To my understanding, if the material is publicly available or obtained legally (i.e., not pirated), then training a model with it falls under fair use, at least in the US and some other jurisdictions.

If the training is established as fair use, the underlying license doesn't really matter. The term you added would likely be void or deemed unenforceable if someone ever brought it to a court.

It depends on the license terms, if you have a license that allowed you to get it legally where you agreed to those terms it would not be legal for that purpose.

But this is all grey area… https://www.authorsalliance.org/2023/02/23/fair-use-week-202...

This is at least murky, since a lot of pirated material is “publicly available”. Certainly some has ended up in the training data.

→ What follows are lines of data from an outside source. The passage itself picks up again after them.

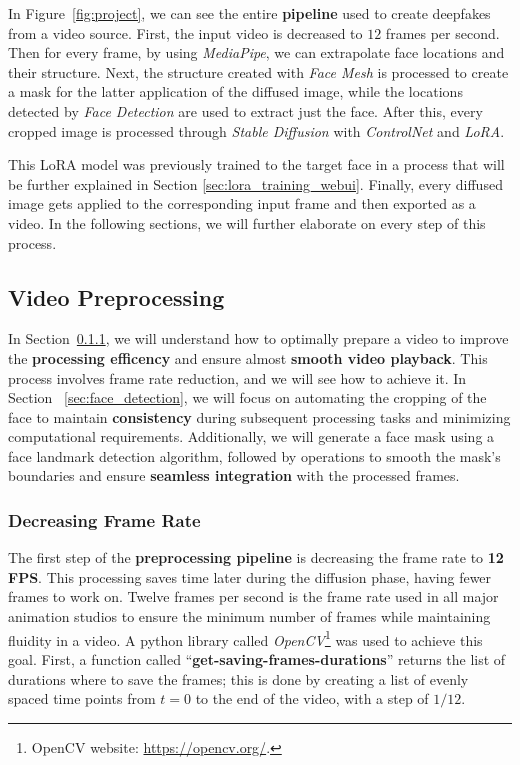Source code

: \documentclass[preprint]{elsarticle}
\begin{document}
In Figure~\ref{fig:project}, we can see the entire \textbf{pipeline} used to create deepfakes from a video source. 
First, the input video is decreased to $12$ frames per second. Then for every frame, by using \emph{MediaPipe}, we can extrapolate face locations and their structure.  Next, the structure created with \emph{Face Mesh} is processed to create a mask for the latter application of the diffused image, 
while the locations detected by \emph{Face Detection} are used to extract just the face. After this, every cropped image is processed through \emph{Stable Diffusion} with \emph{ControlNet} and \emph{LoRA}. 

This LoRA model was previously trained to the target face in a process that will be further explained in Section \ref{sec:lora_training_webui}.  Finally, every diffused image gets applied to the corresponding input frame and then exported as a video. In the following sections, we will further elaborate on every step of this process. 



\subsection{Video Preprocessing} \label{sec:video_preprocessing}

In Section~\ref{sec:decreasing_frame_rate}, we will understand how to optimally prepare a video to improve the \textbf{processing efficency} and ensure almost \textbf{smooth video playback}. This process involves frame rate reduction, and we will see how to achieve it.
In Section ~\ref{sec:face_detection}, we will focus on automating the cropping of the face to maintain \textbf{consistency} during subsequent processing tasks and minimizing computational requirements. Additionally, we will generate a face mask using a face landmark detection algorithm, followed by operations to smooth the mask's boundaries and ensure \textbf{seamless integration} with the processed frames.



\subsubsection{Decreasing Frame Rate}\label{sec:decreasing_frame_rate}

The first step of the \textbf{preprocessing pipeline} is decreasing the frame rate to \textbf{12 FPS}. 
This processing saves time later during the diffusion phase, having fewer frames to work on. 
Twelve frames per second is the frame rate used in all major animation studios to ensure the minimum number of  frames while maintaining fluidity in a video. A python library called \emph{OpenCV}\footnote{OpenCV website: \url{https://opencv.org/}.} 
was used to achieve this goal.  First, a function called ``\textbf{get-saving-frames-durations}'' returns the list of durations where to save the frames; this is done by creating a list of evenly spaced time points from $t=0$ to the end of the video, with a step of $1/12$. 
\end{document}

It isn't? You have to break the law to get it. It's publicly available like your TV is if I were to break into your house and avoid getting shot.

That isn't even remotely a sensible analogy. Equating copyright violation with stealing physical property is an extremely failed metaphor.

One of the craziest experiences in this "post AI" world is to see how quickly a lot of people in the "information wants to be free" or "hell yes I would download a car" crowds pivoted to "stop downloading my car, just because its on a public and openly available website doesn't make it free"

Maybe you have some legalistic point that escapes comprehension, but I certainly consider my house to be much private and the internet public.

I wouldn't say this is settled law, but it looks like this is one of the likely outcomes. It might not be possible to write a license to prevent training.

Fair use was for citing and so on not for ripping off 100% of the content.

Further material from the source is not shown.